[Stored data — start]

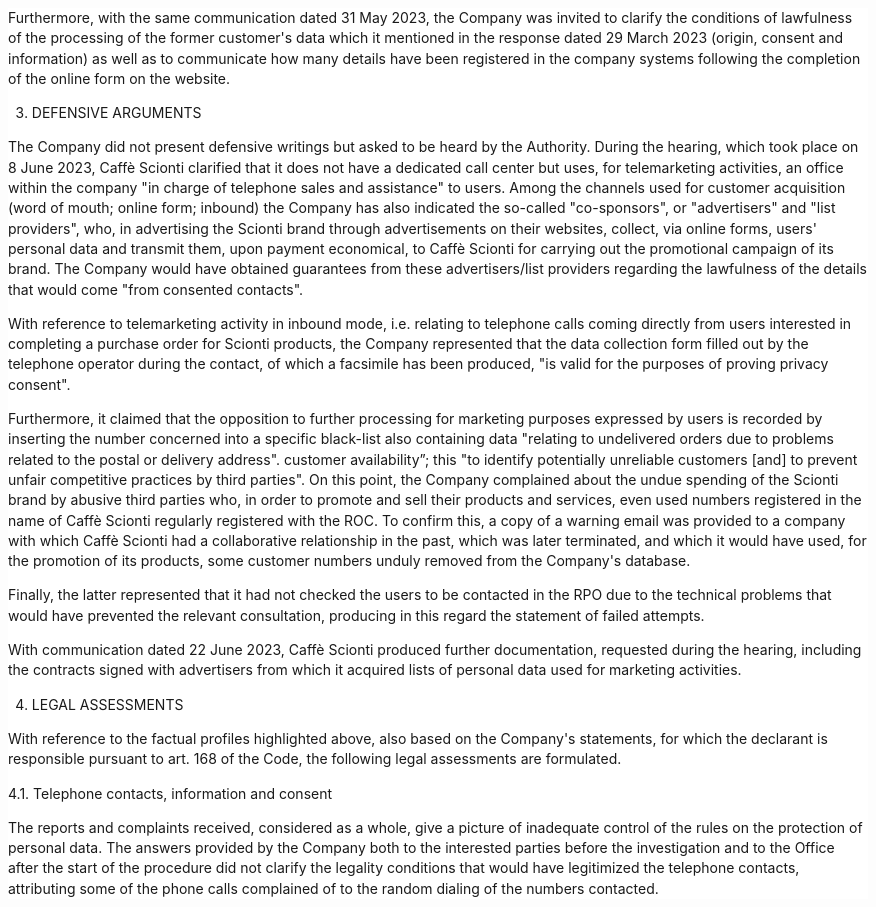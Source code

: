 Furthermore, with the same communication dated 31 May 2023, the Company was invited to clarify the conditions of lawfulness of the processing of the former customer's data which it mentioned in the response dated 29 March 2023 (origin, consent and information) as well as to communicate how many details have been registered in the company systems following the completion of the online form on the website.

3. DEFENSIVE ARGUMENTS

The Company did not present defensive writings but asked to be heard by the Authority. During the hearing, which took place on 8 June 2023, Caffè Scionti clarified that it does not have a dedicated call center but uses, for telemarketing activities, an office within the company "in charge of telephone sales and assistance" to users. Among the channels used for customer acquisition (word of mouth; online form; inbound) the Company has also indicated the so-called "co-sponsors", or "advertisers" and "list providers", who, in advertising the Scionti brand through advertisements on their websites, collect, via online forms, users' personal data and transmit them, upon payment economical, to Caffè Scionti for carrying out the promotional campaign of its brand. The Company would have obtained guarantees from these advertisers/list providers regarding the lawfulness of the details that would come "from consented contacts".

With reference to telemarketing activity in inbound mode, i.e. relating to telephone calls coming directly from users interested in completing a purchase order for Scionti products, the Company represented that the data collection form filled out by the telephone operator during the contact, of which a facsimile has been produced, "is valid for the purposes of proving privacy consent".

Furthermore, it claimed that the opposition to further processing for marketing purposes expressed by users is recorded by inserting the number concerned into a specific black-list also containing data "relating to undelivered orders due to problems related to the postal or delivery address". customer availability”; this "to identify potentially unreliable customers \[and\] to prevent unfair competitive practices by third parties". On this point, the Company complained about the undue spending of the Scionti brand by abusive third parties who, in order to promote and sell their products and services, even used numbers registered in the name of Caffè Scionti regularly registered with the ROC. To confirm this, a copy of a warning email was provided to a company with which Caffè Scionti had a collaborative relationship in the past, which was later terminated, and which it would have used, for the promotion of its products, some customer numbers unduly removed from the Company's database.

Finally, the latter represented that it had not checked the users to be contacted in the RPO due to the technical problems that would have prevented the relevant consultation, producing in this regard the statement of failed attempts.

With communication dated 22 June 2023, Caffè Scionti produced further documentation, requested during the hearing, including the contracts signed with advertisers from which it acquired lists of personal data used for marketing activities.

4. LEGAL ASSESSMENTS

With reference to the factual profiles highlighted above, also based on the Company's statements, for which the declarant is responsible pursuant to art. 168 of the Code, the following legal assessments are formulated.

4.1. Telephone contacts, information and consent

The reports and complaints received, considered as a whole, give a picture of inadequate control of the rules on the protection of personal data. The answers provided by the Company both to the interested parties before the investigation and to the Office after the start of the procedure did not clarify the legality conditions that would have legitimized the telephone contacts, attributing some of the phone calls complained of to the random dialing of the numbers contacted.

[Stored data — finish]

• About this task:
Among the records above, extract exactly the lines from the line with "With communication dated" to the line with "4. LEGAL ASSESSMENTS", both lines included, and leave out the rest.

• Task response:
With communication dated 22 June 2023, Caffè Scionti produced further documentation, requested during the hearing, including the contracts signed with advertisers from which it acquired lists of personal data used for marketing activities.

4. LEGAL ASSESSMENTS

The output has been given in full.